A year ago, Brandon Pereyra perched 165 feet above the plains of Golden, Colo., looked to the distant Rocky Mountains, then returned his attention to the gears of a wind turbine and how to make them more effective.
Now the winner of one of America’s most prestigious scholarships, Pereyra plans to spend the summer at the turbine’s base trying to model how waves, currents and water interfere with how wind is turned into energy.
Winning the Barry M. Goldwater scholarship, a $7,500 prize given to 260 undergraduate researchers, is nice, but just a mile marker on the road to something really big: efficient, affordable, green energy.
“We’re hoping to put wind turbines offshore,” said the 20-year-old Binghamton University undergraduate. “The big complication is that rather than a fixed base, it has multiple degrees of freedom.”
Turbine platforms face waves, current, storms and, naturally, the wind. All that can affect the power collected. And as farms crop up, the turbines themselves affect the wind flow to neighboring turbines.
Pereyra won the scholarship — a federal program that honors the late U.S. senator and fosters math, engineering and science advances — based on his academic record and a proposal to research and develop the computational modeling to make turbines more effective.
“I’ve really been pretty passionate about renewable energy since I got here,” said Pereyra, from Westhampton Beach, on Long Island. “I thought about where the problems lie for our society. We’re entirely run off fossil fuels. Why spend resources developing a technology our children are going to struggle to live without?”
His challenge is that much of the existing modeling for wind turbines comes from the offshore oil industry. But the two platforms are very different. Oil rigs are huge and can ignore some forces, higher order wave effects, for example, that would tear a turbine platform apart. Likewise, an oil rig’s size means it must deal with other forces small platforms overcome easily.

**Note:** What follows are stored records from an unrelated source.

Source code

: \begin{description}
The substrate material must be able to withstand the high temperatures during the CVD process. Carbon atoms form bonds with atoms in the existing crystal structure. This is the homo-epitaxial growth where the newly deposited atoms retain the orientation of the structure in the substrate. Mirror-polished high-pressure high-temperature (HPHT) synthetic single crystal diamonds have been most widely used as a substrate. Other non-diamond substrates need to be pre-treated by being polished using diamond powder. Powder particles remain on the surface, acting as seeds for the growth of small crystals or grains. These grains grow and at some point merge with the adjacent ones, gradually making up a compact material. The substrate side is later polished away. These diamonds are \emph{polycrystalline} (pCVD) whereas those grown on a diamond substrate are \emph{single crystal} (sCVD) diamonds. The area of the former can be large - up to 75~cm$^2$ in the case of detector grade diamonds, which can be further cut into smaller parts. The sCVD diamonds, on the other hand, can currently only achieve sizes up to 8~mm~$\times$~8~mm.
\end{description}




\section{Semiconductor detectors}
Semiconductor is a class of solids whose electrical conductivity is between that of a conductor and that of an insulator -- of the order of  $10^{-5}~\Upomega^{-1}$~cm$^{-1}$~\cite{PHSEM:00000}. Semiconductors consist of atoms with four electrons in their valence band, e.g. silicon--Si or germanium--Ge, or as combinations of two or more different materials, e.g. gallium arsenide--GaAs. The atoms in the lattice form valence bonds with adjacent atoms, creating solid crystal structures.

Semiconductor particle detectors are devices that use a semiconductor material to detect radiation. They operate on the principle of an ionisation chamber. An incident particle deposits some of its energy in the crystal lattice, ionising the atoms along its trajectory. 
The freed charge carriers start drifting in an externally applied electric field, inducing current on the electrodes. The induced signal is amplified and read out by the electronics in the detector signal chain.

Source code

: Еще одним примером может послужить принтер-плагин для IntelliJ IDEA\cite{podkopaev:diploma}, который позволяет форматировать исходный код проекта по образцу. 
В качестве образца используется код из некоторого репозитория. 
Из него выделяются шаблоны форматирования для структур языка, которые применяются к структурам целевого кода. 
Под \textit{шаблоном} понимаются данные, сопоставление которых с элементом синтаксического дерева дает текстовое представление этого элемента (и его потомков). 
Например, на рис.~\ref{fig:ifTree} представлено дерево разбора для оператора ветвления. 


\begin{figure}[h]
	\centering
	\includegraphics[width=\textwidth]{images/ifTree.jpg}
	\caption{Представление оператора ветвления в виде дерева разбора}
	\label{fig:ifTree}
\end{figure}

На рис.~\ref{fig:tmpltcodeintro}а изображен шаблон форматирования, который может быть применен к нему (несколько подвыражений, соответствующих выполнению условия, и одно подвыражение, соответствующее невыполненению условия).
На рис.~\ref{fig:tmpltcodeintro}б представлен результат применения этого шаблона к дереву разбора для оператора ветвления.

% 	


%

Pereyra began learning how to do that during a 2014 internship with the National Renewable Energy Laboratory in Golden, Colo., studying how wind farms are affected, and affect, wind. He’ll continue that work this summer, again with the NREL, dealing with offshore platforms.

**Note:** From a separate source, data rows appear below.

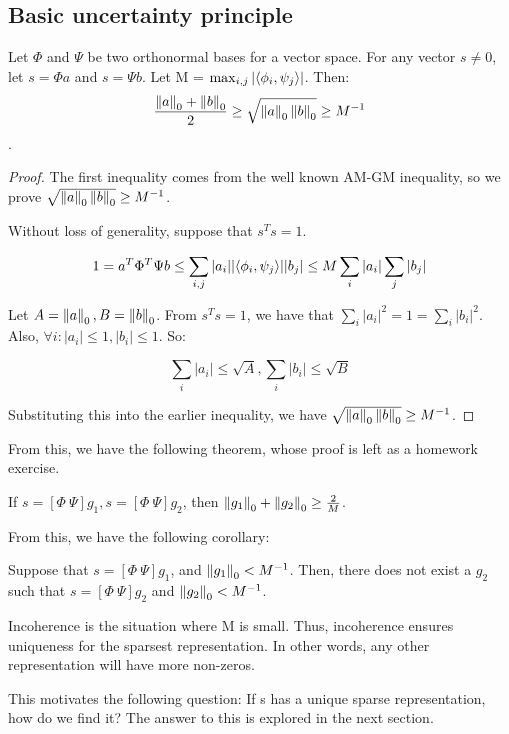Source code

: \documentclass[12pt]{report}
\begin{document}
\subsection{Basic uncertainty principle}
\begin{theorem}
Let $\Phi$ and $\Psi$ be two orthonormal bases for a vector space. For any vector $s \neq 0$, let $s = \Phi a$ and $s = \Psi b$. Let M = $\max_{i,j}|\langle\phi_i, \psi_j\rangle|$. Then:
$$\frac{\left\| a\right\|_0 + \left\| b\right\|_0}{2} \geq \sqrt{\left\| a\right\|_0\left\| b\right\|_0} \geq M^{-1}$$.
\end{theorem}
\begin{proof}
The first inequality comes from the well known AM-GM inequality, so we prove $\sqrt{\left\| a\right\|_0\left\| b\right\|_0} \geq M^{-1}$.

Without loss of generality, suppose that $s^{T}s = 1$.

$$1 = a^{T}\Phi^{T}\Psi b \leq \sum_{i,j} |a_i||\langle\phi_i, \psi_j\rangle||b_j| \leq M\sum_i |a_i| \sum_j |b_j|$$

Let $A = \left\| a\right\|_0, B = \left\| b\right\|_0$. From $s^{T}s = 1$, we have that $\sum_i |a_i|^{2} = 1 = \sum_i |b_i|^{2}$. Also, $\forall i: |a_i| \leq 1, |b_i| \leq 1$. So:
 
$$\sum_i |a_i| \leq \sqrt{A}, \sum_i |b_i| \leq \sqrt{B}$$

Substituting this into the earlier inequality, we have $\sqrt{\left\| a\right\|_0\left\| b\right\|_0} \geq M^{-1}$.
\end{proof}

From this, we have the following theorem, whose proof is left as a homework exercise.

\begin{theorem}
If $s = [\Phi\ \Psi]g_1, s = [\Phi\ \Psi]g_2$, then $\left\| g_1\right\|_0 + \left\| g_2\right\|_0 \geq \frac{2}{M}$.
\end{theorem}

From this, we have the following corollary:
\begin{corollary}
Suppose that $s = [\Phi\ \Psi]g_1$, and $\left\| g_1\right\|_0 < M^{-1}$. Then, there does not exist a $g_2$ such that $s = [\Phi\ \Psi]g_2$ and $\left\| g_2\right\|_0 < M^{-1}$.
\end{corollary}


Incoherence is the situation where M is small. Thus, incoherence ensures uniqueness for the sparsest representation. In other words, any other representation will have more non-zeros.

This motivates the following question: If s has a unique sparse representation, how do we find it? The answer to this is explored in the next section.
\end{document}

“We have to see how that applies to our technology. Sometimes it does; sometimes it doesn’t,” he said. The new models he hopes to develop would be both faster and more accurate.

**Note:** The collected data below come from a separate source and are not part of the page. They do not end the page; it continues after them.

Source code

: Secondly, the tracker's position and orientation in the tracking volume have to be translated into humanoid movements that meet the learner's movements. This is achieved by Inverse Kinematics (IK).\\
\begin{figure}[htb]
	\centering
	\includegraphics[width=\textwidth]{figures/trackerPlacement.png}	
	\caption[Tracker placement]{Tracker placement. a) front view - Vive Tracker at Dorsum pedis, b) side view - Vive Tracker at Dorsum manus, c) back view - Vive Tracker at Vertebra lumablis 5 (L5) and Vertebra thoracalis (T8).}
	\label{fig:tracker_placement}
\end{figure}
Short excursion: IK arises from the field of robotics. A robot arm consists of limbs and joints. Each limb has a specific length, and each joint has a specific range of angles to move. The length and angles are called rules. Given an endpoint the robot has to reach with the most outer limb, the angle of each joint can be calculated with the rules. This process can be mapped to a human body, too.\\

Pereyra’s first steps in fluid dynamics and modeling came in the lab of Bruce Murray, a professor of mechanical engineering at Binghamton. While there, Pereyra exhibited one of the most crucial traits of a good researcher, Murray said: curiosity.
“He struggled, but he asked lots of questions and figured things out,” Murray said. “Some kids are really just sharp and motivated. And it’s very rare that students that new get into modeling to that extent.”